— Значит, есть что-то еще, наверное, а? — Завеса вновь хитро посмотрел на Андрея…
2. Долгожитель Пушкарев
Первым решили посетить бывшего директора засекреченного института Бориса Семеновича Пушкарева. Почетный член множества зарубежных академий проживал в «сталинском» доме. Поэтому потолки в квартире были высокими, а окна — узкими, что делало интерьер жилища академика достаточно необычным.
— Годы, знаете ли, дают о себе знать, — слегка охрипшим голосом жаловался Борис Семенович, позируя перед фотокамерой. — И это, несмотря на примерный образ жизни, тренировки и закаливание…
Выглядел академик, значительно моложе своих лет, но даже относительно малое количество морщин и отсутствие мешков под глазами, не могли омолодить его глаз, с мудрой тоской взирающих на окружающий мир. В целом же худощавое лицо академика оставалось еще достаточно энергичным.
Пока моложавая супруга Бориса Семеновича накрывала на стол, новоявленные журналисты попытались взять быка за рога.
— В основном нас интересуют последние годы вашей работы в институте, — мягко сказал Аркадий Петрович. — Нам, конечно, интересен период вашего знакомства с Вавиловым, Лысенко и Мичуриным, но у нас уже есть подборка материалов об этом времени.
— Без пролога вам не понять того, что было позднее! — возразил Борис Семенович. — Уверен, ваши познания в генетике поверхностны. Даже после разоблачения Лысенко и официального признания генетики трудностей было немало. Тем более что Дубинин, ставший в те годы, знаете ли, знаменем советской генетики, тоже был человек непростой…

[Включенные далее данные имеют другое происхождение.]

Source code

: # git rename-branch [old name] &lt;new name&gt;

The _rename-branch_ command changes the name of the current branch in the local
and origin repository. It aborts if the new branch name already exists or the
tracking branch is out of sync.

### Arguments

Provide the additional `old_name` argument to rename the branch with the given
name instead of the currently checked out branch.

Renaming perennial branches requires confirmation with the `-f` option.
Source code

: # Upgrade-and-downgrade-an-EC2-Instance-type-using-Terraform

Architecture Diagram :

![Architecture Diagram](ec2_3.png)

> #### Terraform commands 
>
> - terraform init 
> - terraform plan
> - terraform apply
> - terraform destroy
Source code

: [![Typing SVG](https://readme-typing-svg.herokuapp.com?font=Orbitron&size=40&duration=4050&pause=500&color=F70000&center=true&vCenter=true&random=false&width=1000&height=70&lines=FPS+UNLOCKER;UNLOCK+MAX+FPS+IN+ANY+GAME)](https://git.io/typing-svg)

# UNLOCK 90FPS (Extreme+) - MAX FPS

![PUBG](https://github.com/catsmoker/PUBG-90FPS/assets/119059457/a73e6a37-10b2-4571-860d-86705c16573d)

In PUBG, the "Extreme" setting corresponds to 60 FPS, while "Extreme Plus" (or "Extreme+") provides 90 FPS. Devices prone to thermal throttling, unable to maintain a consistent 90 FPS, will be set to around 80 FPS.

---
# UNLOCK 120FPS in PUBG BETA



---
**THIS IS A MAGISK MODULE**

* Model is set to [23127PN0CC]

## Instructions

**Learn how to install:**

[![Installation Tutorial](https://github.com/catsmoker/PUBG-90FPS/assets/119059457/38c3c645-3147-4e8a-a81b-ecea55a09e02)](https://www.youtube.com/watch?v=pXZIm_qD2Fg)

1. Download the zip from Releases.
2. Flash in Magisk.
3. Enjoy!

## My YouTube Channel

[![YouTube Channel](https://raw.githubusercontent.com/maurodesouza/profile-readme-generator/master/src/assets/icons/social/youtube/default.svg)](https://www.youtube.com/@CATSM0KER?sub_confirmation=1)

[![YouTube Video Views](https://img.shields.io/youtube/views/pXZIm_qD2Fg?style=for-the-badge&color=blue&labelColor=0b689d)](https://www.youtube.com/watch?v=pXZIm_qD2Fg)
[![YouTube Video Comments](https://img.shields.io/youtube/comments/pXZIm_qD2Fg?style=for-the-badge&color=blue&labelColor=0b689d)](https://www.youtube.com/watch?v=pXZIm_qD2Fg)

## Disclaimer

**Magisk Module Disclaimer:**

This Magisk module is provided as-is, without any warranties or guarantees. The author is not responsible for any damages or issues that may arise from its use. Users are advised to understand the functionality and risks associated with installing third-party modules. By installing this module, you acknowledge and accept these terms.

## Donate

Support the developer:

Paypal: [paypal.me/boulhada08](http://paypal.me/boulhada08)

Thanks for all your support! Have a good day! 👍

— А в каком году вы возглавили институт? — поинтересовался Андрей, чтобы перевести воспоминания академика ближе к делу.
— В шестьдесят девятом. Накануне столетия Ленина. Нам тогда дали жесткие установки: в каждой сфере знаний выдать, так сказать, «на гора», крупное открытие, или хотя бы изобретение. Для подтверждения приоритета советской науки. Ведь и на Луну тогда с огромным риском нашу тройку запузырили!
— А вы помните Виктора Киселева? — спросил Завеса.

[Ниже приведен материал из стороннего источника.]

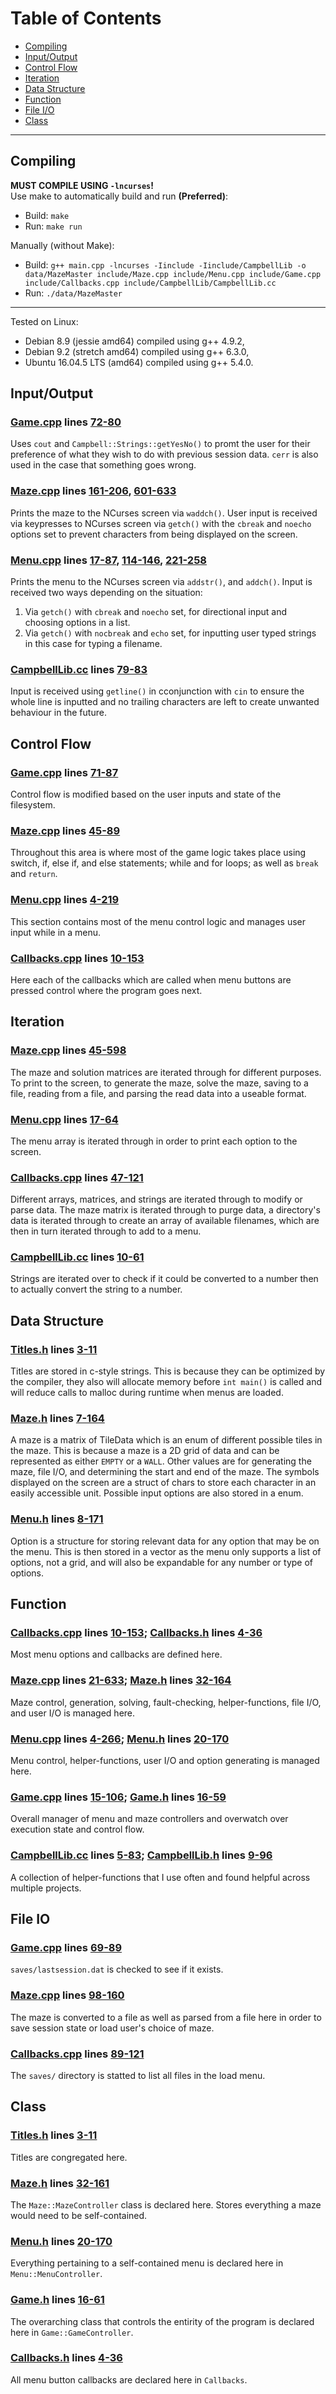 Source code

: # Table of Contents
- [Compiling](#compiling)
- [Input/Output](#inputoutput)
- [Control Flow](#control-flow)
- [Iteration](#iteration)
- [Data Structure](#data-structure)
- [Function](#function)
- [File I/O](#file-io)
- [Class](#class)

---

## Compiling
**MUST COMPILE USING `-lncurses`!**  
Use make to automatically build and run **(Preferred)**:  
- Build: `make`  
- Run: `make run`  

Manually (without Make):  
- Build: `g++ main.cpp -lncurses -Iinclude -Iinclude/CampbellLib -o data/MazeMaster include/Maze.cpp include/Menu.cpp include/Game.cpp include/Callbacks.cpp include/CampbellLib/CampbellLib.cc`  
- Run: `./data/MazeMaster`  

---

Tested on Linux:  
- Debian 8.9 (jessie amd64) compiled using g++ 4.9.2,  
- Debian 9.2 (stretch amd64) compiled using g++ 6.3.0,  
- Ubuntu 16.04.5 LTS (amd64) compiled using g++ 5.4.0.  

## Input/Output
### [Game.cpp](/include/Game.cpp) lines [72-80](/include/Game.cpp#L72-L80)  
Uses `cout` and `Campbell::Strings::getYesNo()` to promt the user for their preference of what they wish to do with previous session data. `cerr` is also used in the case that something goes wrong.

### [Maze.cpp](/include/Maze.cpp) lines [161-206](/include/Maze.cpp#L161-L206), [601-633](/include/Maze.cpp#L601-L633)  
Prints the maze to the NCurses screen via `waddch()`. User input is received via keypresses to NCurses screen via `getch()` with the `cbreak` and `noecho` options set to prevent characters from being displayed on the screen.

### [Menu.cpp](/include/Menu.cpp) lines [17-87](/include/Menu.cpp#L17-L87), [114-146](/include/Menu.cpp#L114-L146), [221-258](/include/Menu.cpp#L221-L258)  
Prints the menu to the NCurses screen via `addstr()`, and `addch()`. Input is received two ways depending on the situation:
  1) Via `getch()` with `cbreak` and `noecho` set, for directional input and choosing options in a list.
  2) Via `getch()` with `nocbreak` and `echo` set, for inputting user typed strings in this case for typing a filename.

### [CampbellLib.cc](/include/CampbellLib/CampbellLib.cc) lines [79-83](/include/CampbellLib/CampbellLib.cc#L79-L83)  
Input is received using `getline()` in cconjunction with `cin` to ensure the whole line is inputted and no trailing characters are left to create unwanted behaviour in the future.

## Control Flow
### [Game.cpp](/include/Game.cpp) lines [71-87](/include/Game.cpp#L71-L87)  
Control flow is modified based on the user inputs and state of the filesystem.

### [Maze.cpp](/include/Maze.cpp) lines [45-89](/include/Maze.cpp#L45-L89)  
Throughout this area is where most of the game logic takes place using switch, if, else if, and else statements; while and for loops; as well as `break` and `return`.

### [Menu.cpp](/include/Menu.cpp) lines [4-219](/include/Menu.cpp#L4-L219)  
This section contains most of the menu control logic and manages user input while in a menu.

### [Callbacks.cpp](/include/Callbacks.cpp) lines [10-153](/include/Callbacks.cpp#L10-L153)  
Here each of the callbacks which are called when menu buttons are pressed control where the program goes next.

## Iteration
### [Maze.cpp](/include/Maze.cpp) lines [45-598](/include/Maze.cpp#L45-L598)  
The maze and solution matrices are iterated through for different purposes. To print to the screen, to generate the maze, solve the maze, saving to a file, reading from a file, and parsing the read data into a useable format.

### [Menu.cpp](/include/Menu.cpp) lines [17-64](/include/Menu.cpp#L17-L64)  
The menu array is iterated through in order to print each option to the screen.

### [Callbacks.cpp](/include/Callbacks.cpp) lines [47-121](/include/Callbacks.cpp#L47-L121)  
Different arrays, matrices, and strings are iterated through to modify or parse data. The maze matrix is iterated through to purge data, a directory's data is iterated through to create an array of available filenames, which are then in turn iterated through to add to a menu.

### [CampbellLib.cc](/include/CampbellLib/CampbellLib.cc) lines [10-61](/include/CampbellLib/CampbellLib.cc#L10-L61)  
Strings are iterated over to check if it could be converted to a number then to actually convert the string to a number.

## Data Structure
### [Titles.h](/include/Titles.h) lines [3-11](/include/Titles.h#L3-L11)  
Titles are stored in c-style strings. This is because they can be optimized by the compiler, they also will allocate memory before `int main()` is called and will reduce calls to malloc during runtime when menus are loaded.

### [Maze.h](/include/Maze.h) lines [7-164](/include/Maze.h#L7-L164)  
A maze is a matrix of TileData which is an enum of different possible tiles in the maze. This is because a maze is a 2D grid of data and can be represented as either `EMPTY` or a `WALL`. Other values are for generating the maze, file I/O, and determining the start and end of the maze. The symbols displayed on the screen are a struct of chars to store each character in an easily accessible unit. Possible input options are also stored in a enum.

### [Menu.h](/include/Menu.h) lines [8-171](/include/Menu.h#L8-L171)  
Option is a structure for storing relevant data for any option that may be on the menu. This is then stored in a vector as the menu only supports a list of options, not a grid, and will also be expandable for any number or type of options.

## Function
### [Callbacks.cpp](/include/Callbacks.cpp) lines [10-153](/include/Callbacks.cpp#L10-L153); [Callbacks.h](/include/Callbacks.h) lines [4-36](/include/Callbacks.h#L4-L36)  
Most menu options and callbacks are defined here.

### [Maze.cpp](/include/Maze.cpp) lines [21-633](/include/Maze.cpp#L21-L633); [Maze.h](/include/Maze.h) lines [32-164](/include/Maze.h#L32-L164)  
Maze control, generation, solving, fault-checking, helper-functions, file I/O, and user I/O is managed here.

### [Menu.cpp](/include/Menu.cpp) lines [4-266](/include/Menu.cpp#L4-L266); [Menu.h](/include/Menu.h) lines [20-170](/include/Menu.h#L20-L170)  
Menu control, helper-functions, user I/O and option generating is managed here.

### [Game.cpp](/include/Game.cpp) lines [15-106](/include/Game.cpp#L15-L106); [Game.h](/include/Game.h) lines [16-59](/include/Game.h#L16-L59)  
Overall manager of menu and maze controllers and overwatch over execution state and control flow.

### [CampbellLib.cc](/include/CampbellLib/CampbellLib.cc) lines [5-83](/include/CampbellLib/CampbellLib.cc#L5-L83); [CampbellLib.h](/include/CampbellLib/CampbellLib.h) lines [9-96](/include/CampbellLib/CampbellLib.h#L9-L96)  
A collection of helper-functions that I use often and found helpful across multiple projects.

## File IO
### [Game.cpp](/include/Game.cpp) lines [69-89](/include/Game.cpp#L69-L89)  
`saves/lastsession.dat` is checked to see if it exists.

### [Maze.cpp](/include/Maze.cpp) lines [98-160](/include/Maze.cpp#L98-L160)  
The maze is converted to a file as well as parsed from a file here in order to save session state or load user's choice of maze.

### [Callbacks.cpp](/include/Callbacks.cpp) lines [89-121](/include/Callbacks.cpp#L89-L121)  
The `saves/` directory is statted to list all files in the load menu.

## Class
### [Titles.h](/include/Titles.h) lines [3-11](/include/Titles.h#L3-L11)  
Titles are congregated here.

### [Maze.h](/include/Maze.h) lines [32-161](/include/Maze.h#L32-L161)  
The `Maze::MazeController` class is declared here. Stores everything a maze would need to be self-contained.

### [Menu.h](/include/Menu.h) lines [20-170](/include/Menu.h#L20-L170)  
Everything pertaining to a self-contained menu is declared here in `Menu::MenuController`.

### [Game.h](/include/Game.h) lines [16-61](/include/Game.h#L16-L61)  
The overarching class that controls the entirity of the program is declared here in `Game::GameController`.

### [Callbacks.h](/include/Callbacks.h) lines [4-36](/include/Callbacks.h#L4-L36)  
All menu button callbacks are declared here in `Callbacks`.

— Как же не помнить! — оживился академик. — Виктор, конечно, был юношей экстравагантным, но он подавал большие надежды. Вместе с тем, хоть я никогда не отличался особенной религиозностью, что-то меня останавливало от вторжения в эту сферу. А Киселев был слишком нетерпелив. И этот его странный уход… Он, знаете ли, вплотную подошел к эпохальному открытию, и вдруг — такой выверт… Я понимаю: личная трагедия и все такое. Но мне, к примеру, именно работа помогала переносить всякие житейские невзгоды…

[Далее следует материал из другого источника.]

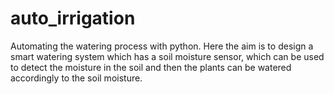 # auto_irrigation
Automating the watering process with python.
Here the aim is to design a smart watering system which has a soil moisture sensor, which can be used to detect the moisture in the soil and then the plants can be watered accordingly to the soil moisture. 
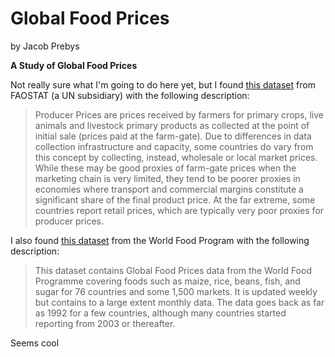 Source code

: # Global Food Prices

by Jacob Prebys

**A Study of Global Food Prices**

Not really sure what I'm going to do here yet, but I found [this dataset](http://www.fao.org/faostat/en/#data/PP/metadata) from FAOSTAT (a UN subsidiary) with the following description:

> Producer Prices are prices received by farmers for primary crops, live animals and livestock primary products as collected at the point of initial sale (prices paid at the farm-gate). Due to differences in data collection infrastructure and capacity, some countries do vary from this concept by collecting, instead, wholesale or local market prices. While these may be good proxies of farm-gate prices when the marketing chain is very limited, they tend to be poorer proxies in economies where transport and commercial margins constitute a significant share of the final product price. At the far extreme, some countries report retail prices, which are typically very poor proxies for producer prices.





I also found [this dataset](https://data.humdata.org/dataset/wfp-food-prices) from the World Food Program with the following description:

> This dataset contains Global Food Prices data from the World Food Programme covering foods such as maize, rice, beans, fish, and sugar for 76 countries and some 1,500 markets. It is updated weekly but contains to a large extent monthly data. The data goes back as far as 1992 for a few countries, although many countries started reporting from 2003 or thereafter.


Seems cool
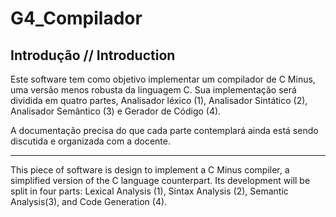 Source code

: # G4_Compilador

## Introdução // Introduction
Este software tem como objetivo implementar um compilador de C Minus, uma versão menos robusta da linguagem C. Sua implementação será dividida em quatro partes, Analisador léxico (1), Analisador Sintático (2), Analisador Semântico (3) e Gerador de Código (4).

A documentação precisa do que cada parte contemplará ainda está sendo discutida e organizada com a docente.

---

This piece of software is design to implement a C Minus compiler, a simplified version of the C language counterpart. Its development will be split in four parts: Lexical Analysis (1), Sintax Analysis (2), Semantic Analysis(3), and Code Generation (4).
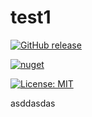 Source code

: # test1

[![GitHub release](https://img.shields.io/github/release/dbol55/test1.svg)]()

[![nuget](https://img.shields.io/nuget/v/Fortex.NET.SDK.svg)](https://www.nuget.org/packages/Fortex.NET.SDK/)  

[![License: MIT](https://img.shields.io/badge/License-MIT-yellow.svg)](https://opensource.org/licenses/MIT)


asddasdas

— Брижинский, наверное, покладистей был? — ввернул вопрос Аркадий Петрович.
— Несомненно… — Пушкарев внимательно посмотрел на Завесу. — Однако до Киселева ему было, ох, как далеко! Не было в нем, знаете ли, искры божьей. Он больше, простите, задом брал. Или хитростью. Ни для кого не секрет, что он подсиживал Киселева. Тема-то была перспективная…
— А что это за тема такая? — как можно равнодушнее спросил Завеса.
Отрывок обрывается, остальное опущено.